Task description:
A faithful, complete copy of the entries below is required, with images removed.

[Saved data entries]
########################################

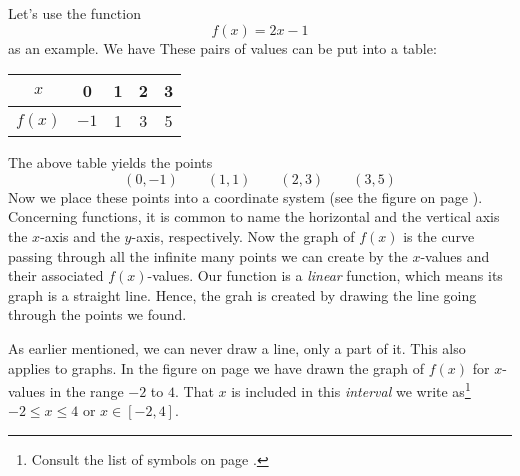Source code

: Let's use the function
\[ f(x)=2x-1 \]
as an example. We have
These pairs of values can be put into a table:
	\begin{center}
	\begin{tabular}{c | c |c |c|c}
		$ x $ & 0 & 1 & 2 & 3 \\ \hline
		$ f(x) $ &$  -1 $ & 1&3 &5
	\end{tabular}
\end{center}
The above table yields the points
\[ (0, -1)\quad\quad(1, 1)\quad\quad(2, 3)\quad\quad(3, 5) \]
Now we place these points into a coordinate system (see the figure on page \pageref{funkfig}). Concerning functions, it is common to name the horizontal and the vertical axis the $ x $-axis and the $ y $-axis, respectively. 
Now the graph of $ f(x) $ is the curve passing through all the infinite many points we can create by the $ x$-values and their associated $ f(x) $-values. Our function is a \textit{linear} function, which means its graph is a straight line. Hence, the grah is created by drawing the line going through the points we found.\vsk

As earlier mentioned, we can never draw a line, only a part of it. This also applies to graphs. In the figure on page \pageref{funkfig} we have drawn the graph of $ f(x) $ for $ x $-values in the range $ -2 $ to $ 4 $. That $ x $ is included in this \textit{interval} we write as\footnote{Consult the list of symbols on page \pageref{Symbol}.} $ -2\leq x\leq 4 $ or $ x\in[-2, 4] $.
\newpage

 \label{funkfig} \vspace{-18pt}


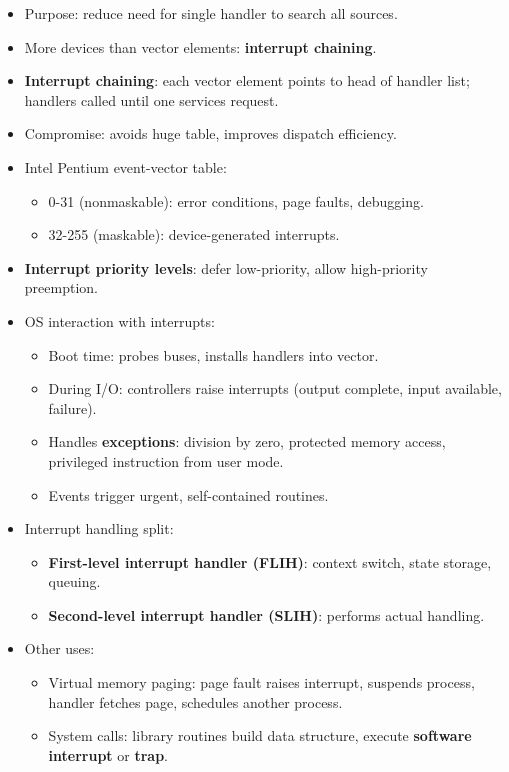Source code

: \begin{itemize}
    \item Purpose: reduce need for single handler to search all sources.
    \item More devices than vector elements: \textbf{interrupt chaining}.
    \item \textbf{Interrupt chaining}: each vector element points to head of handler list; handlers called until one services request.
    \item Compromise: avoids huge table, improves dispatch efficiency.
    \item Intel Pentium event-vector table:
    \begin{itemize}
        \item 0-31 (nonmaskable): error conditions, page faults, debugging.
        \item 32-255 (maskable): device-generated interrupts.
    \end{itemize}
    \item \textbf{Interrupt priority levels}: defer low-priority, allow high-priority preemption.
    \item OS interaction with interrupts:
    \begin{itemize}
        \item Boot time: probes buses, installs handlers into vector.
        \item During I/O: controllers raise interrupts (output complete, input available, failure).
        \item Handles \textbf{exceptions}: division by zero, protected memory access, privileged instruction from user mode.
        \item Events trigger urgent, self-contained routines.
    \end{itemize}
    \item Interrupt handling split:
    \begin{itemize}
        \item \textbf{First-level interrupt handler (FLIH)}: context switch, state storage, queuing.
        \item \textbf{Second-level interrupt handler (SLIH)}: performs actual handling.
    \end{itemize}
    \item Other uses:
    \begin{itemize}
        \item Virtual memory paging: page fault raises interrupt, suspends process, handler fetches page, schedules another process.
        \item System calls: library routines build data structure, execute \textbf{software interrupt} or \textbf{trap}.

\end{itemize}
\end{itemize}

########################################

Result:
Source code

: Let's use the function
\[ f(x)=2x-1 \]
as an example. We have
These pairs of values can be put into a table:
	\begin{center}
	\begin{tabular}{c | c |c |c|c}
		$ x $ & 0 & 1 & 2 & 3 \\ \hline
		$ f(x) $ &$  -1 $ & 1&3 &5
	\end{tabular}
\end{center}
The above table yields the points
\[ (0, -1)\quad\quad(1, 1)\quad\quad(2, 3)\quad\quad(3, 5) \]
Now we place these points into a coordinate system (see the figure on page \pageref{funkfig}). Concerning functions, it is common to name the horizontal and the vertical axis the $ x $-axis and the $ y $-axis, respectively. 
Now the graph of $ f(x) $ is the curve passing through all the infinite many points we can create by the $ x$-values and their associated $ f(x) $-values. Our function is a \textit{linear} function, which means its graph is a straight line. Hence, the grah is created by drawing the line going through the points we found.\vsk

As earlier mentioned, we can never draw a line, only a part of it. This also applies to graphs. In the figure on page \pageref{funkfig} we have drawn the graph of $ f(x) $ for $ x $-values in the range $ -2 $ to $ 4 $. That $ x $ is included in this \textit{interval} we write as\footnote{Consult the list of symbols on page \pageref{Symbol}.} $ -2\leq x\leq 4 $ or $ x\in[-2, 4] $.
\newpage

 \label{funkfig} \vspace{-18pt}


Source code

: \begin{itemize}
    \item Purpose: reduce need for single handler to search all sources.
    \item More devices than vector elements: \textbf{interrupt chaining}.
    \item \textbf{Interrupt chaining}: each vector element points to head of handler list; handlers called until one services request.
    \item Compromise: avoids huge table, improves dispatch efficiency.
    \item Intel Pentium event-vector table:
    \begin{itemize}
        \item 0-31 (nonmaskable): error conditions, page faults, debugging.
        \item 32-255 (maskable): device-generated interrupts.
    \end{itemize}
    \item \textbf{Interrupt priority levels}: defer low-priority, allow high-priority preemption.
    \item OS interaction with interrupts:
    \begin{itemize}
        \item Boot time: probes buses, installs handlers into vector.
        \item During I/O: controllers raise interrupts (output complete, input available, failure).
        \item Handles \textbf{exceptions}: division by zero, protected memory access, privileged instruction from user mode.
        \item Events trigger urgent, self-contained routines.
    \end{itemize}
    \item Interrupt handling split:
    \begin{itemize}
        \item \textbf{First-level interrupt handler (FLIH)}: context switch, state storage, queuing.
        \item \textbf{Second-level interrupt handler (SLIH)}: performs actual handling.
    \end{itemize}
    \item Other uses:
    \begin{itemize}
        \item Virtual memory paging: page fault raises interrupt, suspends process, handler fetches page, schedules another process.
        \item System calls: library routines build data structure, execute \textbf{software interrupt} or \textbf{trap}.

\end{itemize}
\end{itemize}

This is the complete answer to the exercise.